Quercetin is currently used in chicken feed as a photogenic supplement to enhance growth performance and meat quality. It does this by directly inhibiting the oxidation of low-density lipoproteins and shielding erythrocytes from certain environmental elements that can harm them (Goliomytis et al., 2014). There is currently no standard for the use of quercetin or other polyphenolic supplements in chicken nutrition, despite the encouraging findings of several studies. The inconsistent outcomes from various dietary trials could be attributed in part to this lack of clear uniformity (Sierżant et al., 2023). Due to their antioxidant properties, flavonoids can help maintain a healthy cellular environment in several tissues, including the mucosal layer of the gut, and shield other nutrients from oxidation. The addition of hesperidin can lower serum and yolk cholesterol levels in laying hens; enhance antioxidant capacity, health, and egg production (Ting, Yeh & Lien, 2011); and improve the fatty acid profile by reducing SFAs and increasing polyunsaturated fatty acid (PUFA) content in broilers (Hager-Theodorides et al., 2021). In addition to accelerating growth, myricetin served as a strong antioxidant to prevent the oxidation of postmortem tissue and lipids in the body in chickens (King, Griffin & Roslan, 2014).

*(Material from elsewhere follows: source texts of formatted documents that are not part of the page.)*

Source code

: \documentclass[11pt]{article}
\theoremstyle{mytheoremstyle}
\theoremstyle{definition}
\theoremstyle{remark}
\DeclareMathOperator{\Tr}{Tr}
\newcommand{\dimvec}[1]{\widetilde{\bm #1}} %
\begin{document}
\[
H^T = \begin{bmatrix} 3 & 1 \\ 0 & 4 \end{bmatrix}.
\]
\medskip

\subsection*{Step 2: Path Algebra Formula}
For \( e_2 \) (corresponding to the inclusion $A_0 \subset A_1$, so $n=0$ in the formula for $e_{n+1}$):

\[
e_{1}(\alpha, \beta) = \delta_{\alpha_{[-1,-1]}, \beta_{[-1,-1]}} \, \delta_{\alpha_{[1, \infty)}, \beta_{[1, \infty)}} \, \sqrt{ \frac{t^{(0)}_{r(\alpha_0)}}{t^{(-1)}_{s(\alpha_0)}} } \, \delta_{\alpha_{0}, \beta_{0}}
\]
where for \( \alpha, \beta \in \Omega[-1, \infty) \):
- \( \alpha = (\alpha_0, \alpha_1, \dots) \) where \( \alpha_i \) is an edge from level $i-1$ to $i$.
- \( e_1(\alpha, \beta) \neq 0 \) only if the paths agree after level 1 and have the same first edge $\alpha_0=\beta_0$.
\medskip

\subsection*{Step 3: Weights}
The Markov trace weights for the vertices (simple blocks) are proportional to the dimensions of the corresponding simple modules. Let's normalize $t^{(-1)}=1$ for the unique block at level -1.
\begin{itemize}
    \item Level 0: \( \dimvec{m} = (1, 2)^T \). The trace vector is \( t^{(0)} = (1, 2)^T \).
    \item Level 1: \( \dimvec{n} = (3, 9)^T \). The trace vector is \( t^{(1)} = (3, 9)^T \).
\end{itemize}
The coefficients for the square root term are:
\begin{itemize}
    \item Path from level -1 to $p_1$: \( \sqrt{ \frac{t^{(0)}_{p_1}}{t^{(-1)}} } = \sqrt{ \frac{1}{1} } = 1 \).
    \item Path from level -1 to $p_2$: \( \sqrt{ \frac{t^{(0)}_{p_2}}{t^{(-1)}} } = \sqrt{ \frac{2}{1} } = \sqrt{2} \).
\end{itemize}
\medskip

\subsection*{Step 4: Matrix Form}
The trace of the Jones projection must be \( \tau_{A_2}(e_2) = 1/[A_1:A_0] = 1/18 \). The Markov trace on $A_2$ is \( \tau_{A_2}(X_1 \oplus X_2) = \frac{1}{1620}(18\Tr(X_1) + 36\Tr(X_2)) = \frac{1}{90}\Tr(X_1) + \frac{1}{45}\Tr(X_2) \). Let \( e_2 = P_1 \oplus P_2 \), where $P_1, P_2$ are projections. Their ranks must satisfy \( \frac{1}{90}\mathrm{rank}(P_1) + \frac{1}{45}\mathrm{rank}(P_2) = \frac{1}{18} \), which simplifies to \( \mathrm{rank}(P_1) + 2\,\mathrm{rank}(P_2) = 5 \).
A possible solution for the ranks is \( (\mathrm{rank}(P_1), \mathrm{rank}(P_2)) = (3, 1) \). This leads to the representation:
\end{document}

The anti-inflammatory, antioxidant, and antiobesity properties of catechins—including large amounts of green tea—such as epicatechin (EC), epicatechin gallate (ECG), and epigallocatechin gallate (EGCG)—have been extensively researched (Ntamo et al., 2024). Catechins have been demonstrated to suppress adipocyte differentiation and proliferation, lipogenesis, and fat deposition in studies using animal obesity models and mammalian cell culture (Neyrinck et al., 2017). Goliomytis et al. (2014) incorporated quercetin at 0.5 and 1 g/kg in broiler feeds and reported a prolonged meat shelf life through a reduced rate of lipid peroxidation. Grape pomace (Vitis vinifera) contains high levels of anthocyanins, flavanols, flavonols, and flavanones and can be considered a natural source of antioxidants. When grape pomace (30 and 60 g/kg) was used in broiler diets containing PUFAs, the content of MDA, a marker of oxidative stress, decreased in thigh meat (Turcu et al., 2020). The summary of flavonoid supplement in poultry feeds is summarized in Table 1.